* _REQUIRED WORK_
Look at every line below and count those containing "Consult". Answer with the number only.

* _Dataset entries_
====

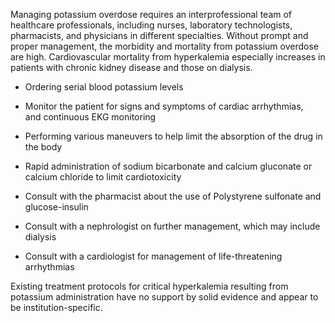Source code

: Managing potassium overdose requires an interprofessional team of healthcare professionals, including nurses, laboratory technologists, pharmacists, and physicians in different specialties. Without prompt and proper management, the morbidity and mortality from potassium overdose are high. Cardiovascular mortality from hyperkalemia especially increases in patients with chronic kidney disease and those on dialysis.

- Ordering serial blood potassium levels

- Monitor the patient for signs and symptoms of cardiac arrhythmias, and continuous EKG monitoring

- Performing various maneuvers to help limit the absorption of the drug in the body

- Rapid administration of sodium bicarbonate and calcium gluconate or calcium chloride to limit cardiotoxicity

- Consult with the pharmacist about the use of Polystyrene sulfonate and glucose-insulin

- Consult with a nephrologist on further management, which may include dialysis

- Consult with a cardiologist for management of life-threatening arrhythmias

Existing treatment protocols for critical hyperkalemia resulting from potassium administration have no support by solid evidence and appear to be institution-specific.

====

* _PROBLEM SOLUTION_
3